● **Problem**: Exact transcription of the following records is needed, with every picture dropped.

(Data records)
──────────────────────────────

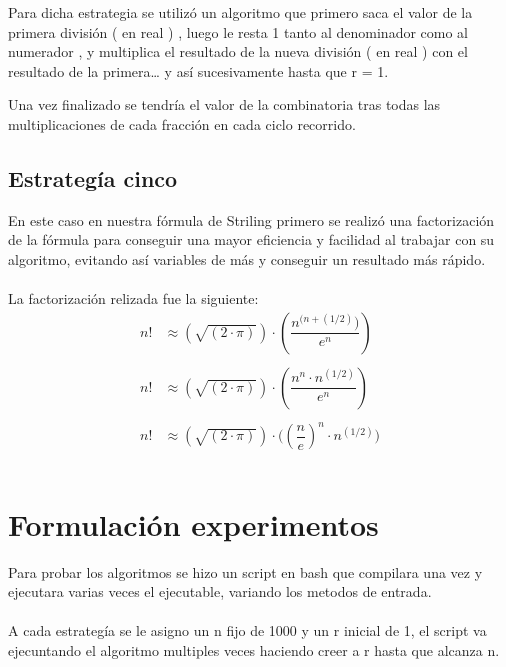 \documentclass[12pt,letterpaper]{scrartcl}
\begin{document}
Para dicha estrategia se utilizó un algoritmo que primero saca el valor de la primera división ( en real ) , luego le resta 1 tanto al denominador como al numerador , y multiplica el resultado de la nueva división ( en real ) con el resultado de la primera… y así sucesivamente hasta que r = 1.

Una vez finalizado se tendría el valor de la combinatoria tras todas las multiplicaciones de cada fracción en cada ciclo recorrido.

\subsection{Estrategía cinco}

En este caso en nuestra fórmula de Striling primero se realizó una factorización de la fórmula para conseguir una mayor eficiencia y facilidad al trabajar con su algoritmo, evitando así
variables de más y conseguir un resultado más rápido.\\\\
La factorización relizada fue la siguiente:
\\
\[\begin{matrix}

{n!} &\approx {( \sqrt{(2 \cdot \pi)} )}\cdot{(\dfrac{n^{(n+(1/2)})}{e^n})}\\

&\\

{n!} &\approx {( \sqrt{(2 \cdot \pi)} )}\cdot{( \dfrac{ n^n \cdot n^{(1/2)} }{ e^n })}\\

&\\

{n!} &\approx {( \sqrt{(2 \cdot \pi)} )}\cdot{( ( \dfrac{ n }{ e } )^n }\cdot{ n^{(1/2)} )}\\

&\\

\end{matrix}
\]
\section{Formulación experimentos}

Para probar los algoritmos se hizo un script en bash que compilara una vez y ejecutara varias veces el ejecutable, variando los metodos de entrada. 
\\\\
A cada estrategía se le asigno un n fijo de 1000 y un r inicial de 1, el script va ejecuntando el algoritmo multiples veces haciendo creer a r hasta que alcanza n.
\end{document}
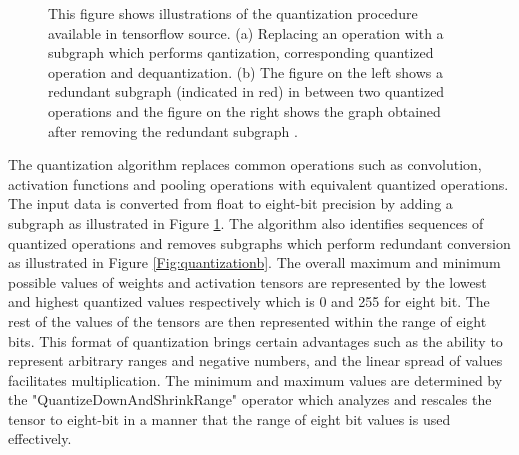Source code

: \begin{figure}
\begin{subfigure}{.6\textwidth}
			\caption{}
			\label{Fig:quantizationa}
		\end{subfigure}
		\caption{ This figure shows illustrations of the quantization procedure available in tensorflow source. (a) Replacing an operation with a subgraph which performs qantization, corresponding quantized operation and dequantization. (b) The figure on the left shows a redundant subgraph (indicated in red) in between two quantized operations and the figure on the right shows the graph obtained after removing the redundant subgraph \cite{quant_blog}.}
		\label{Fig:quantization}
	\end{figure}

The quantization algorithm replaces common operations such as convolution, activation functions and pooling operations with equivalent quantized operations. The input data is converted from float to eight-bit precision by adding a subgraph as illustrated in Figure \ref{Fig:quantizationa}. The algorithm also identifies sequences of quantized operations and removes subgraphs which perform redundant conversion as illustrated in Figure \ref{Fig:quantizationb}. The overall maximum and minimum possible values of weights and activation tensors are represented by the lowest and highest quantized values respectively which is 0 and 255 for eight bit. The rest of the values of the tensors are then represented within the range of eight bits. This format of quantization brings certain advantages such as the ability to represent arbitrary ranges and negative numbers, and the linear spread of values facilitates multiplication. The minimum and maximum values are determined by the "QuantizeDownAndShrinkRange" operator which analyzes and rescales the tensor to eight-bit in a manner that the range of eight bit values is used effectively.
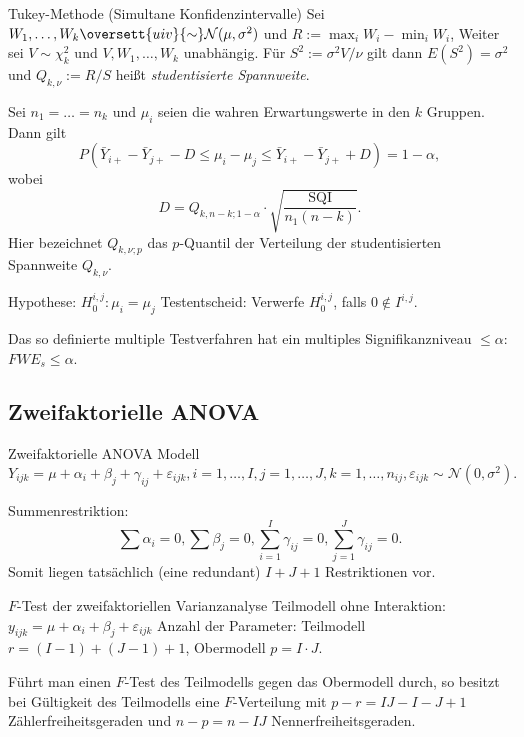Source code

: \begin{karte}{Tukey-Methode (Simultane Konfidenzintervalle)}
Sei \(W_1, \ldots, W_k \oversett{uiv}{\sim} \mathcal{N}(\mu, \sigma^2)\) und \(R := \max_i W_i - \min_i W_i\),
Weiter sei \(V\sim \chi_k^2\) und \(V, W_1, \ldots, W_k\) unabhängig. Für \(S^2 := \sigma^2 V/\nu\) 
gilt dann \(E(S^2) = \sigma^2\) und \(Q_{k,\nu} := R/S\) heißt \textit{studentisierte Spannweite}.

Sei \(n_1 = \ldots = n_k\) und \(\mu_i\) seien die wahren Erwartungswerte in den \(k\) Gruppen. Dann gilt 
\[ P(\bar{Y}_{i+} - \bar{Y}_{j+} - D \leq \mu_i - \mu_j \leq \bar{Y}_{i+} - \bar{Y}_{j+} + D) = 1-\alpha, \]
wobei 
\[ D = Q_{k,n-k;1-\alpha} \cdot \sqrt{\frac{\mathrm{SQI}}{n_1(n-k)}}. \]
Hier bezeichnet \(Q_{k,\nu;p}\) das \(p\)-Quantil der Verteilung der studentisierten Spannweite \(Q_{k,\nu}\).

Hypothese: \(H_0^{i,j}: \mu_i = \mu_j\)
Testentscheid: Verwerfe \(H_0^{i,j}\), falls \(0 \not\in I^{i,j}\).

Das so definierte multiple Testverfahren hat ein multiples Signifikanzniveau \(\leq \alpha\): \(FWE_s \leq \alpha\).
\end{karte}

\subsection{Zweifaktorielle ANOVA}

\begin{karte}{Zweifaktorielle ANOVA Modell}
\[ Y_{ijk} = \mu + \alpha_i + \beta_j + \gamma_{ij} + \varepsilon_{ijk}, i=1,\ldots, I, j=1,\ldots, J, k = 1, \ldots, n_{ij}, \varepsilon_{ijk} \sim \mathcal{N}(0, \sigma^2). \]

Summenrestriktion: 
\[ \sum \alpha_i = 0, \sum \beta_j = 0, \sum_{i=1}^I \gamma_{ij} = 0, \sum_{j=1}^J \gamma_{ij} = 0. \]
Somit liegen tatsächlich (eine redundant) \(I + J + 1\) Restriktionen vor. 
\end{karte}

\begin{karte}{\(F\)-Test der zweifaktoriellen Varianzanalyse}
Teilmodell ohne Interaktion: 
\(y_{ijk}=\mu + \alpha_i + \beta_j + \varepsilon_{ijk}\)
Anzahl der Parameter: Teilmodell \(r = (I-1) + (J-1) + 1\), Obermodell \(p=I \cdot J\).

Führt man einen \(F\)-Test des Teilmodells gegen das Obermodell durch, so besitzt bei Gültigkeit des 
Teilmodells eine \(F\)-Verteilung mit \(p-r = IJ - I -J + 1\) Zählerfreiheitsgeraden und \(n-p = n - IJ\) 
Nennerfreiheitsgeraden. 
\end{karte}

──────────────────────────────

● **Solution for this problem**:
 \documentclass[12pt,letterpaper]{scrartcl}
\begin{document}
Para dicha estrategia se utilizó un algoritmo que primero saca el valor de la primera división ( en real ) , luego le resta 1 tanto al denominador como al numerador , y multiplica el resultado de la nueva división ( en real ) con el resultado de la primera… y así sucesivamente hasta que r = 1.

Una vez finalizado se tendría el valor de la combinatoria tras todas las multiplicaciones de cada fracción en cada ciclo recorrido.

\subsection{Estrategía cinco}

En este caso en nuestra fórmula de Striling primero se realizó una factorización de la fórmula para conseguir una mayor eficiencia y facilidad al trabajar con su algoritmo, evitando así
variables de más y conseguir un resultado más rápido.\\\\
La factorización relizada fue la siguiente:
\\
\[\begin{matrix}

{n!} &\approx {( \sqrt{(2 \cdot \pi)} )}\cdot{(\dfrac{n^{(n+(1/2)})}{e^n})}\\

&\\

{n!} &\approx {( \sqrt{(2 \cdot \pi)} )}\cdot{( \dfrac{ n^n \cdot n^{(1/2)} }{ e^n })}\\

&\\

{n!} &\approx {( \sqrt{(2 \cdot \pi)} )}\cdot{( ( \dfrac{ n }{ e } )^n }\cdot{ n^{(1/2)} )}\\

&\\

\end{matrix}
\]
\section{Formulación experimentos}

Para probar los algoritmos se hizo un script en bash que compilara una vez y ejecutara varias veces el ejecutable, variando los metodos de entrada. 
\\\\
A cada estrategía se le asigno un n fijo de 1000 y un r inicial de 1, el script va ejecuntando el algoritmo multiples veces haciendo creer a r hasta que alcanza n.
\end{document}
Source code

: \begin{figure}
\begin{subfigure}{.6\textwidth}
			\caption{}
			\label{Fig:quantizationa}
		\end{subfigure}
		\caption{ This figure shows illustrations of the quantization procedure available in tensorflow source. (a) Replacing an operation with a subgraph which performs qantization, corresponding quantized operation and dequantization. (b) The figure on the left shows a redundant subgraph (indicated in red) in between two quantized operations and the figure on the right shows the graph obtained after removing the redundant subgraph \cite{quant_blog}.}
		\label{Fig:quantization}
	\end{figure}

The quantization algorithm replaces common operations such as convolution, activation functions and pooling operations with equivalent quantized operations. The input data is converted from float to eight-bit precision by adding a subgraph as illustrated in Figure \ref{Fig:quantizationa}. The algorithm also identifies sequences of quantized operations and removes subgraphs which perform redundant conversion as illustrated in Figure \ref{Fig:quantizationb}. The overall maximum and minimum possible values of weights and activation tensors are represented by the lowest and highest quantized values respectively which is 0 and 255 for eight bit. The rest of the values of the tensors are then represented within the range of eight bits. This format of quantization brings certain advantages such as the ability to represent arbitrary ranges and negative numbers, and the linear spread of values facilitates multiplication. The minimum and maximum values are determined by the "QuantizeDownAndShrinkRange" operator which analyzes and rescales the tensor to eight-bit in a manner that the range of eight bit values is used effectively.
Source code

: \begin{karte}{Tukey-Methode (Simultane Konfidenzintervalle)}
Sei \(W_1, \ldots, W_k \oversett{uiv}{\sim} \mathcal{N}(\mu, \sigma^2)\) und \(R := \max_i W_i - \min_i W_i\),
Weiter sei \(V\sim \chi_k^2\) und \(V, W_1, \ldots, W_k\) unabhängig. Für \(S^2 := \sigma^2 V/\nu\) 
gilt dann \(E(S^2) = \sigma^2\) und \(Q_{k,\nu} := R/S\) heißt \textit{studentisierte Spannweite}.

Sei \(n_1 = \ldots = n_k\) und \(\mu_i\) seien die wahren Erwartungswerte in den \(k\) Gruppen. Dann gilt 
\[ P(\bar{Y}_{i+} - \bar{Y}_{j+} - D \leq \mu_i - \mu_j \leq \bar{Y}_{i+} - \bar{Y}_{j+} + D) = 1-\alpha, \]
wobei 
\[ D = Q_{k,n-k;1-\alpha} \cdot \sqrt{\frac{\mathrm{SQI}}{n_1(n-k)}}. \]
Hier bezeichnet \(Q_{k,\nu;p}\) das \(p\)-Quantil der Verteilung der studentisierten Spannweite \(Q_{k,\nu}\).

Hypothese: \(H_0^{i,j}: \mu_i = \mu_j\)
Testentscheid: Verwerfe \(H_0^{i,j}\), falls \(0 \not\in I^{i,j}\).

Das so definierte multiple Testverfahren hat ein multiples Signifikanzniveau \(\leq \alpha\): \(FWE_s \leq \alpha\).
\end{karte}

\subsection{Zweifaktorielle ANOVA}

\begin{karte}{Zweifaktorielle ANOVA Modell}
\[ Y_{ijk} = \mu + \alpha_i + \beta_j + \gamma_{ij} + \varepsilon_{ijk}, i=1,\ldots, I, j=1,\ldots, J, k = 1, \ldots, n_{ij}, \varepsilon_{ijk} \sim \mathcal{N}(0, \sigma^2). \]

Summenrestriktion: 
\[ \sum \alpha_i = 0, \sum \beta_j = 0, \sum_{i=1}^I \gamma_{ij} = 0, \sum_{j=1}^J \gamma_{ij} = 0. \]
Somit liegen tatsächlich (eine redundant) \(I + J + 1\) Restriktionen vor. 
\end{karte}

\begin{karte}{\(F\)-Test der zweifaktoriellen Varianzanalyse}
Teilmodell ohne Interaktion: 
\(y_{ijk}=\mu + \alpha_i + \beta_j + \varepsilon_{ijk}\)
Anzahl der Parameter: Teilmodell \(r = (I-1) + (J-1) + 1\), Obermodell \(p=I \cdot J\).

Führt man einen \(F\)-Test des Teilmodells gegen das Obermodell durch, so besitzt bei Gültigkeit des 
Teilmodells eine \(F\)-Verteilung mit \(p-r = IJ - I -J + 1\) Zählerfreiheitsgeraden und \(n-p = n - IJ\) 
Nennerfreiheitsgeraden. 
\end{karte}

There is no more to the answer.